Les obus jouaient à pigeon vole de Raphaël Jerusalmy

Les obus jouaient à pigeon voleSans doute, « Ah dieu que la guerre est jolie ! » est-il le vers le plus célèbre d’Apollinaire, en tout cas le plus controversé. On s’attendrait donc à le trouver dans Les obus jouaient à pigeon vole, le court roman que Raphaël Jerusalmy consacre au poète en guerre. Nous sommes avec lui, dans la tranchée, partageant son quotidien des dernières vingt-quatre heures avant l’impact, celui qui lui vaudra trépanation. Il y est question de guerre et de poésie, de guerre comme acte poétique absolu, de plaisir d’une langue renouvelée, du vers bouleversé comme peut l’être un paysage, un no man’s land. Mais le fameux vers n’y est pas…

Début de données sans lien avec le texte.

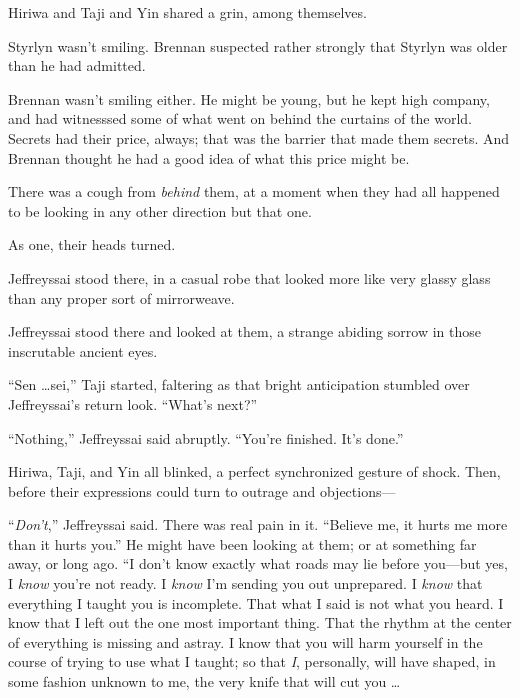 {
 Hiriwa and Taji and Yin shared a grin, among themselves.}

{
 Styrlyn wasn't smiling. Brennan suspected rather
strongly that Styrlyn was older than he had admitted.}

{
 Brennan wasn't smiling either. He might be young,
but he kept high company, and had witnesssed some of what went on
behind the curtains of the world. Secrets had their price, always; that
was the barrier that made them secrets. And Brennan thought he had a
good idea of what this price might be.}

{
 There was a cough from \textit{behind} them, at a moment when they
had all happened to be looking in any other direction but that one.}

{
 As one, their heads turned.}

{
 Jeffreyssai stood there, in a casual robe that looked more like
very glassy glass than any proper sort of mirrorweave.}

{
 Jeffreyssai stood there and looked at them, a strange abiding
sorrow in those inscrutable ancient eyes.}

{
 ``Sen \ldots sei,'' Taji
started, faltering as that bright anticipation stumbled over
Jeffreyssai's return look.
``What's next?''}

{
 ``Nothing,'' Jeffreyssai said
abruptly. ``You're finished.
It's done.''}

{
 Hiriwa, Taji, and Yin all blinked, a perfect synchronized gesture
of shock. Then, before their expressions could turn to outrage and
objections---}

{
 ``\textit{Don't},''
Jeffreyssai said. There was real pain in it. ``Believe
me, it hurts me more than it hurts you.'' He might
have been looking at them; or at something far away, or long ago.
``I don't know exactly what roads may
lie before you---but yes, I \textit{know} you're not
ready. I \textit{know} I'm sending you out unprepared.
I \textit{know} that everything I taught you is incomplete. That what I
said is not what you heard. I know that I left out the one most
important thing. That the rhythm at the center of everything is missing
and astray. I know that you will harm yourself in the course of trying
to use what I taught; so that \textit{I}, personally, will have shaped,
in some fashion unknown to me, the very knife that will cut you \ldots}

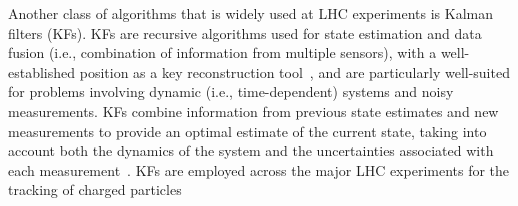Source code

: 
Another class of algorithms that is widely used at LHC experiments is Kalman filters (KFs). KFs are recursive algorithms used for state estimation and data fusion (i.e., combination of information from multiple sensors), with a well-established position as a key reconstruction tool~\cite{kalman-track}, and are particularly well-suited for problems involving dynamic (i.e.,  time-dependent) systems and noisy measurements. KFs combine information from previous state estimates and new measurements to provide an optimal estimate of the current state, taking into account both the dynamics of the system and the uncertainties associated with each measurement~\cite{FRUHWIRTH1987444}. KFs are employed across the major LHC experiments for the tracking of charged particles~\cite{Belikov:2003yr,ATLAS:tracking,CMS:tracking,LHCb_Allen_GPU}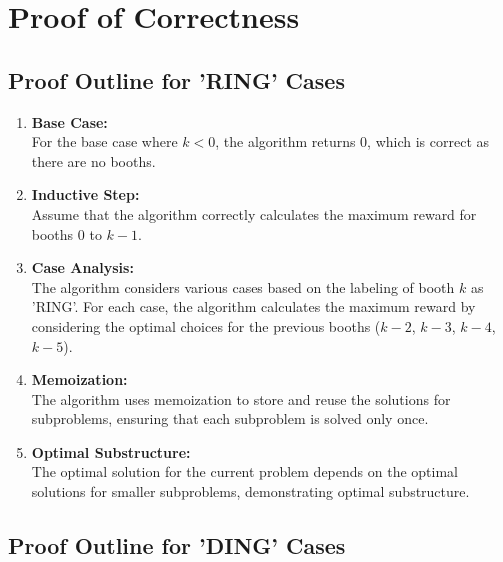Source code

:\documentclass{article}
\begin{document}
\section{Proof of Correctness}

\subsection{Proof Outline for 'RING' Cases}

\begin{enumerate}
    \item \textbf{Base Case:} \\
        For the base case where \(k < 0\), the algorithm returns 0, which is correct as there are no booths.
        
    \item \textbf{Inductive Step:} \\
        Assume that the algorithm correctly calculates the maximum reward for booths \(0\) to \(k-1\).
        
    \item \textbf{Case Analysis:} \\
        The algorithm considers various cases based on the labeling of booth \(k\) as 'RING'. For each case, the algorithm calculates the maximum reward by considering the optimal choices for the previous booths (\(k-2\), \(k-3\), \(k-4\), \(k-5\)).
        
    \item \textbf{Memoization:} \\
        The algorithm uses memoization to store and reuse the solutions for subproblems, ensuring that each subproblem is solved only once.
        
    \item \textbf{Optimal Substructure:} \\
        The optimal solution for the current problem depends on the optimal solutions for smaller subproblems, demonstrating optimal substructure.
\end{enumerate}

\subsection{Proof Outline for 'DING' Cases}
\end{document}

Les obus jouaient à pigeon vole tente de percer un mystère : celui de l’écrivain qui s’engage. Bien qu’il ne fût pas le seul à le faire, Apollinaire les symbolise tous tant nous a marqués cet homme au crâne bandé. Et trépané… horreur des mots et de ce qu’ils suggèrent… Le poète brave tous les obstacles pour partir à la guerre, notamment celui de sa nationalité. Il s’engage et appelle les étrangers aimant la France à faire de même : chantre de la guerre Apollinaire. Il part par patriotisme mais aussi, suggère Raphaël Jerusalmy, parce qu’il attend quelque chose de cette expérience, un surcroît de vie, « cette folle intensité » que bien des poètes cherchent en vain. La trouve-t-on quand on côtoie la mort ?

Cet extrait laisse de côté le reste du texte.